Sets up new business unit to mine the deep money seams

Hitachi has set up a Hitachi Insight Group (HIG) to focus its variegated and so far separate Internet of Things (IoT) efforts.

It will develop digital products and services, relying on a Lumada IoT platform product. This has a software design supporting customisation by customers and partners.

Hitachi’s IoT portfolio includes products and services for:

  • Public safety and smart cities
  • Energy generation and delivery
  • Transportation
  • Agriculture
  • Manufacturing
  • Water treatment
  • Urban development
  • Construction
  • Mining

HIG is led by CEO Keiji Kojima, who also holds concurrent positions as an SVP and executive officer at Hitachi Ltd. It will focus on four market segments called Smart City, Smart Energy, Smart Healthcare and Smart Industry. It has alliances with SAP, PTC, AT&T, Ericsson, Eurotech S.p.A., Intel, Microsoft, and others.

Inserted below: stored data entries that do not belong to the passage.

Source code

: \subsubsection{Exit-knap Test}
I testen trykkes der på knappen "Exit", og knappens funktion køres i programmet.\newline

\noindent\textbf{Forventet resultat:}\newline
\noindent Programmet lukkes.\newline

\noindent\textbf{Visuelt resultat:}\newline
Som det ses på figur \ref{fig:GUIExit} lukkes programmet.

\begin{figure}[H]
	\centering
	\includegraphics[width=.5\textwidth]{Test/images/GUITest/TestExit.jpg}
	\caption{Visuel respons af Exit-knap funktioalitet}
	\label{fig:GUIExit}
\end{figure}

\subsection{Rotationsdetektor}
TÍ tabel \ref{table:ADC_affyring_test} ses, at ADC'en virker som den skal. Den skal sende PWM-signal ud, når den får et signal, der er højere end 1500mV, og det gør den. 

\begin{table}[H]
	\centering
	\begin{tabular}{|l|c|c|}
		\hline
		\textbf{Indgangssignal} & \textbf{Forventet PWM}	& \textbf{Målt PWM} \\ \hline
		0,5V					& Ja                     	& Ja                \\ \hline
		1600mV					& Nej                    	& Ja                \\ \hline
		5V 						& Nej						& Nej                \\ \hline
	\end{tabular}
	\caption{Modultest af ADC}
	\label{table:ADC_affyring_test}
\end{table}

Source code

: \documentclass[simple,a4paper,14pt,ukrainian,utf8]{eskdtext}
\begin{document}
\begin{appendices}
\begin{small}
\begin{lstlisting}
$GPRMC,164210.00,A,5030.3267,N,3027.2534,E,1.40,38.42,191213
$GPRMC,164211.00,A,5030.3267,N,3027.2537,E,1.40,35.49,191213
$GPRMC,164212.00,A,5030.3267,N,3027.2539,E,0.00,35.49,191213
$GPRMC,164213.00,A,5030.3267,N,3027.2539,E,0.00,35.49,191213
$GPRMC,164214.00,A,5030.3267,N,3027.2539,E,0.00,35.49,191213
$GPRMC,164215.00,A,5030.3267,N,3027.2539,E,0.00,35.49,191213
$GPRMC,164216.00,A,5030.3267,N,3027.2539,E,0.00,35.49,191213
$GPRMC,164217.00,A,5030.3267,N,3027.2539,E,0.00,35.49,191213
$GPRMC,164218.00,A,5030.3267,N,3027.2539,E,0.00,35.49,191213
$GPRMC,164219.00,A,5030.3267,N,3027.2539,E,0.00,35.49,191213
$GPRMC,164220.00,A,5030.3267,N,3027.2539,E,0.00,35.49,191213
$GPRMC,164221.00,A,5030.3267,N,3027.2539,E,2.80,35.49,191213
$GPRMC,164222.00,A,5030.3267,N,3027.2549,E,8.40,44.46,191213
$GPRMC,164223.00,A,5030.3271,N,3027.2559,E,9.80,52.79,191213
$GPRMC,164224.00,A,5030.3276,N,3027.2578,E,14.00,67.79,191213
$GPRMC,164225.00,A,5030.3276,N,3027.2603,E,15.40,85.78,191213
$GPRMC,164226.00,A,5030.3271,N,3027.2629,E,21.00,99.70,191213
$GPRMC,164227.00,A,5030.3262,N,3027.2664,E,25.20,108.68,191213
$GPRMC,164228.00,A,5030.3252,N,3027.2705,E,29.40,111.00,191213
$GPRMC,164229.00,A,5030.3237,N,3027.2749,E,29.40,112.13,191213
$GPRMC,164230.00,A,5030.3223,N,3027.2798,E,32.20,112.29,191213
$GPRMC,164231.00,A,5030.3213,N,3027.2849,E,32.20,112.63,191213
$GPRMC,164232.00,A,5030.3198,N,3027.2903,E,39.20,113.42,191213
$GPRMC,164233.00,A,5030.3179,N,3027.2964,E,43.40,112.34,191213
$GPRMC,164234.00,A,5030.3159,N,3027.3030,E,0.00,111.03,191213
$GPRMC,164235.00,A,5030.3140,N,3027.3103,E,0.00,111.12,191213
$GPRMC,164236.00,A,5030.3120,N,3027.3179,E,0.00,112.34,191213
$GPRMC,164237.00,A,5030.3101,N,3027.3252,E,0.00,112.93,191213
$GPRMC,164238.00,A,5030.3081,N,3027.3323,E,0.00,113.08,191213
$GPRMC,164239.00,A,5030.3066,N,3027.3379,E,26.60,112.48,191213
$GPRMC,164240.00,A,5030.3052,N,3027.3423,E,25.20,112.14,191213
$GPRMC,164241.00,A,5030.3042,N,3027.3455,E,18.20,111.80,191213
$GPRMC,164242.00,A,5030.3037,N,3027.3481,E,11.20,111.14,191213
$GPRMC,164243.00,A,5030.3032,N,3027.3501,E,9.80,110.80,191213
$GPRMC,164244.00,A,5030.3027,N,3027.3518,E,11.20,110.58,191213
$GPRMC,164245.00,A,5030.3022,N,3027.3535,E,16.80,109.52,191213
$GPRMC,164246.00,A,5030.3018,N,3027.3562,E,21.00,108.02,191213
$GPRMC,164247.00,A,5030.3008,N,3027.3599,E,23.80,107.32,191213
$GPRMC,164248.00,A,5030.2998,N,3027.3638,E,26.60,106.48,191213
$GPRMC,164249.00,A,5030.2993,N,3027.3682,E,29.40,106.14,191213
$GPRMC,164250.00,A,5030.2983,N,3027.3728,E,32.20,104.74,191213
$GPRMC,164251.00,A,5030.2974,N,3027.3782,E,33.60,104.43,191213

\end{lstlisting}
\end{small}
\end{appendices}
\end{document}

In general all of these involve devices having sensors to track and report activity. This data is agglomerated and then analysed to improve the efficiency of the processes the sensors are tracking. For example, traffic lights in cities could monitor traffic flow and the overall timing and sequencing of groups of traffic lights optimised to improve traffic flow. Data from CCTV cameras, roadworks, and public transport vehicles could be brought in to improve overall city transportation facilities.

Hitachi says that it has more than 16,000 employees from HIG and other Hitachi divisions involved in its IoT efforts. The company has a set of IoT centres, called Centres for Social Innovation, in multiple geographic regions to help persuade customers to spend the big money involved. We’re told cross-disciplinary researchers, data scientists and solution architects will work on IoT-type scheme developments up to the proof-of-concept phase with customers.

Hitachi seems to be scenting a money pit here that requires a lot of concerted effort to mine by persuading customers to run fragmented, silo-riven, often analogue processes inside an overall, digital software-based scheme, with multiple sensor-based data inputs used to dynamically optimise the processes.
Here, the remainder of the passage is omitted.